I noted a few posts ago the suggestion that getting Egypt into Gaza to sought out the mess would be an ideal solution, as far as the West is concerned. But I speculated that such involvement would probably risk the stability of the Egyptian government.
This seems to have been a good guess. From the Jerusalem Post, the article above discusses why Egypt does not do enough to stop the flow of smuggled arms into Gaza:
The Mubarak administration has its own delicate balancing act to maintain between the calls for democracy and the ambitions of the Muslim Brotherhood to overthrow the secular government. The last thing it needs is to get sucked into the fighting between Israel and the Palestinians and between Fatah and Hamas.
Egypt faces an Islamist terrorist threat, with bombings usually targeted at the tourism industry on the southern Red Sea coast of Sinai. So far, North Sinai, which is also close to Cairo and the Nile Delta, has been quiet and that is something they want to maintain at all costs.
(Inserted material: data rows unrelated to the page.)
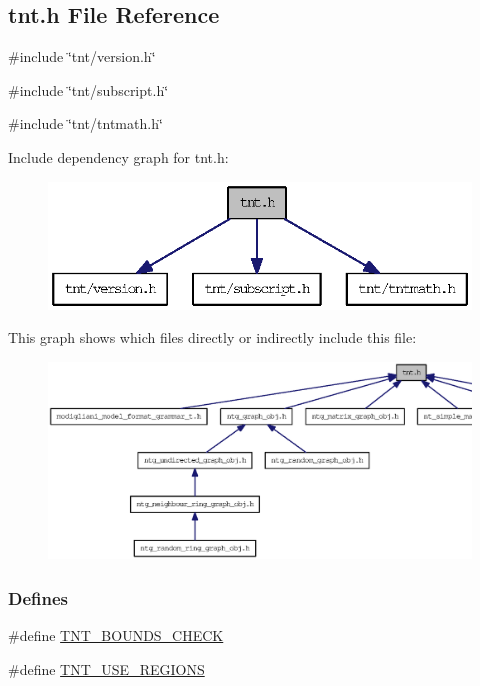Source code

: \subsection{tnt.h File Reference}
\label{tnt_8h}
{\ttfamily \#include \char`\"{}tnt/version.h\char`\"{}}\par
{\ttfamily \#include \char`\"{}tnt/subscript.h\char`\"{}}\par
{\ttfamily \#include \char`\"{}tnt/tntmath.h\char`\"{}}\par
Include dependency graph for tnt.h:
\nopagebreak
\begin{figure}[H]
\begin{center}
\leavevmode
\includegraphics[width=322pt]{tnt_8h__incl}
\end{center}
\end{figure}
This graph shows which files directly or indirectly include this file:
\nopagebreak
\begin{figure}[H]
\begin{center}
\leavevmode
\includegraphics[width=400pt]{tnt_8h__dep__incl}
\end{center}
\end{figure}
\subsubsection*{Defines}
\begin{DoxyCompactItemize}
\item 
\#define \hyperlink{tnt_8h_ac2c4dfa6823437464bb5b871c31dbd0b}{TNT\_\-BOUNDS\_\-CHECK}
\item 
\#define \hyperlink{tnt_8h_a37800f21c47f9b2d80bcd2ca10fde8b0}{TNT\_\-USE\_\-REGIONS}
\end{DoxyCompactItemize}


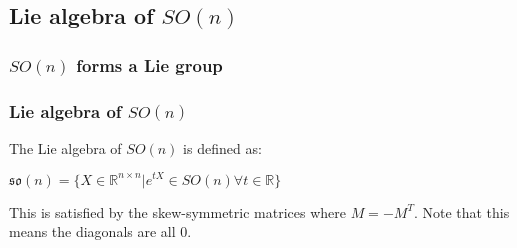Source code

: \subsection{Lie algebra of \(SO(n)\)}

\subsubsection{\(SO(n)\) forms a Lie group}

\subsubsection{Lie algebra of \(SO(n)\)}

The Lie algebra of \(SO(n)\) is defined as:

\(\mathfrak{so}(n)=\{X\in \mathbb {R}^{n\times n}|e^{tX}\in SO(n) \forall t\in \mathbb{R}\}\)

This is satisfied by the skew-symmetric matrices where \(M=-M^T\). Note that this means the diagonals are all \(0\).


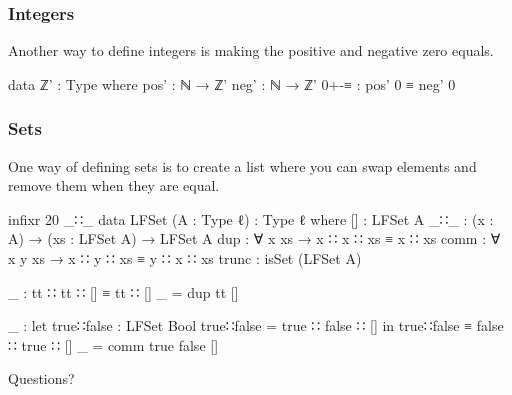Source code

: \documentclass{beamer}
\begin{document}
\begin{frame}
  \frametitle{Integers}
  Another way to define integers is making the positive and negative zero equals.
  \begin{code}
  data ℤ' : Type where
    pos' : ℕ → ℤ'
    neg' : ℕ → ℤ'
    0+-≡ : pos' 0 ≡ neg' 0
  \end{code}
\end{frame}

\begin{frame}
  \frametitle{Sets}
  One way of defining sets is to create a list where you can swap elements and remove them when they are equal.
  \begin{code}
  infixr 20 _∷_
  data LFSet (A : Type ℓ) : Type ℓ where
    []    : LFSet A
    _∷_   : (x : A) → (xs : LFSet A) → LFSet A
    dup   : ∀ x xs   → x ∷ x ∷ xs ≡ x ∷ xs
    comm  : ∀ x y xs → x ∷ y ∷ xs ≡ y ∷ x ∷ xs
    trunc : isSet (LFSet A)

  _ : tt ∷ tt ∷ [] ≡ tt ∷ []
  _ = dup tt []

  _ : let true∷false : LFSet Bool
          true∷false = true ∷ false ∷ []
      in true∷false ≡ false ∷ true ∷ []
  _ = comm true false []
  \end{code}
\end{frame}

\begin{frame}
  \vspace*{36 pt}
  \begin{center}
  {\Huge Questions?}
  \end{center}
\end{frame}
\end{document}
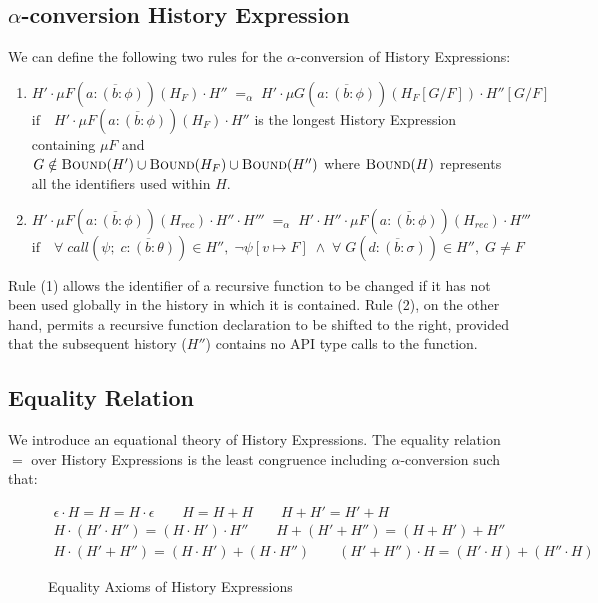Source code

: \subsection{$\alpha$-conversion History Expression}\label{subsec:alpha}

We can define the following two rules for the $\alpha$-conversion of History Expressions:
\begin{enumerate}
    \item $H' \cdot \mu F(\overline{a{:}(b{:}\phi)})(H_F) \cdot H'' \;=_{\alpha}\; H' \cdot \mu G(\overline{a{:}(b{:}\phi)})(H_F[G/F]) \cdot H''[G/F]$ \\
    $\text{if} \quad H' \cdot \mu F(\overline{a{:}(b{:}\phi)})(H_F) \cdot H''$ is the longest History Expression containing $\mu F$ and \\
    $G \notin \textsc{Bound}(H') \cup \textsc{Bound}(H_F) \cup \textsc{Bound}(H'')$ where $\textsc{Bound}(H)$ represents all the identifiers used within $H$.
    \item $H' \cdot \mu F(\overline{a{:}(b{:}\phi)})(H_{rec}) \cdot H'' \cdot H''' \;=_{\alpha}\;  H' \cdot H'' \cdot \mu F(\overline{a{:}(b{:}\phi)})(H_{rec}) \cdot H'''$ \\
    $\text{if} \quad \forall \;call(\psi; \;\overline{c{:}(b{:}\theta)}) \in H'', \; \neg \psi[v \mapsto F] \;\land\; \forall\; G(\overline{d{:}(b{:}{\sigma})}) \in H'', \; G \neq F$
\end{enumerate}

Rule (1) allows the identifier of a recursive function to be changed if it has not been used globally in the history in which it is contained.
Rule (2), on the other hand, permits a recursive function declaration to be shifted to the right, provided that the subsequent history ($H''$) contains no API type calls to the function.

\subsection{Equality Relation}
We introduce an equational theory of History Expressions. The equality relation $=$ over History Expressions is the least congruence including $\alpha$-conversion such that:

\begin{figure}[ht]
    \begin{equation*}
        \begin{gathered}
            \epsilon \cdot H = H = H \cdot \epsilon \quad \quad H = H + H \quad \quad H + H' = H' + H \\
            H \cdot (H' \cdot H'') = (H \cdot H') \cdot H'' \quad \quad H + (H' + H'') = (H + H') + H'' \\
            H \cdot (H' + H'') = (H \cdot H') + (H \cdot H'') \quad \quad (H' + H'') \cdot H = (H' \cdot H) + (H'' \cdot H)
        \end{gathered}
    \end{equation*}
    \caption{Equality Axioms of History Expressions}
    \label{fig:hist_eq}
\end{figure}

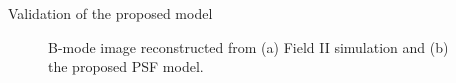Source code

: {\begin{block}{Validation of the proposed model}
\begin{figure}
		\hfill%
		\caption{B-mode image reconstructed from (a) Field II simulation and (b) the proposed PSF model.}
	\end{figure}
\end{block}
}%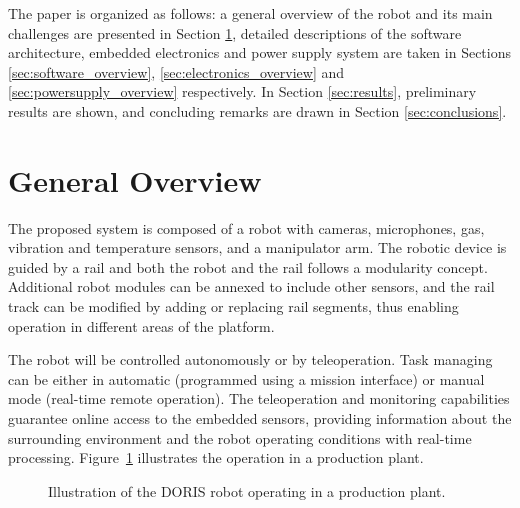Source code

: \documentclass{ifacconf}
\begin{document}
The paper is organized as follows: a general overview of the robot and its main
challenges are presented in Section \ref{sec:general_overview}, detailed
descriptions of the software architecture, embedded electronics and power supply
system are taken in Sections \ref{sec:software_overview},
\ref{sec:electronics_overview} and \ref{sec:powersupply_overview} respectively.
In Section \ref{sec:results}, preliminary results are shown, and concluding
remarks are drawn in Section \ref{sec:conclusions}. 

\section{General Overview}\label{sec:general_overview}

The proposed system is composed of a robot with cameras, microphones, gas,
vibration and temperature sensors, and a manipulator arm. The robotic device is
guided by a rail and both the robot and the rail follows a modularity concept.
Additional robot modules can be annexed to include other sensors, and the rail
track can be modified by adding or replacing rail segments, thus enabling
operation in different areas of the platform.

The robot will be controlled autonomously or by teleoperation. Task managing
can be either in automatic (programmed using a mission interface) or manual
mode (real-time remote operation). The teleoperation and monitoring
capabilities guarantee online access to the embedded sensors, providing
information about the surrounding environment and the robot operating
conditions with real-time processing. Figure~\ref{fig:DORIS-overview}
illustrates the operation in a production plant.

\begin{figure}[ht] 
\centering
{} 
\vspace{-.1cm}
\caption{Illustration of the DORIS robot operating in a production plant.}\vspace{-0.25cm}
\label{fig:DORIS-overview}
\end{figure}
\end{document}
Allowing Hamas to smuggle arms in to Gaza through their territory is a reasonable price as long as none of it remains behind in Egypt and the Palestinians go about it with discretion...
The policy remains not to risk even one Egyptian for the Palestinians' sake. If the US and Israel are to realize their hopes of a greater Egyptian involvement in dealing with the Hamas mini-state that has sprung up overnight in Gaza, it will only be achieved by a considerable package of incentives, or a serious threat to other interests of the Mubarak regime.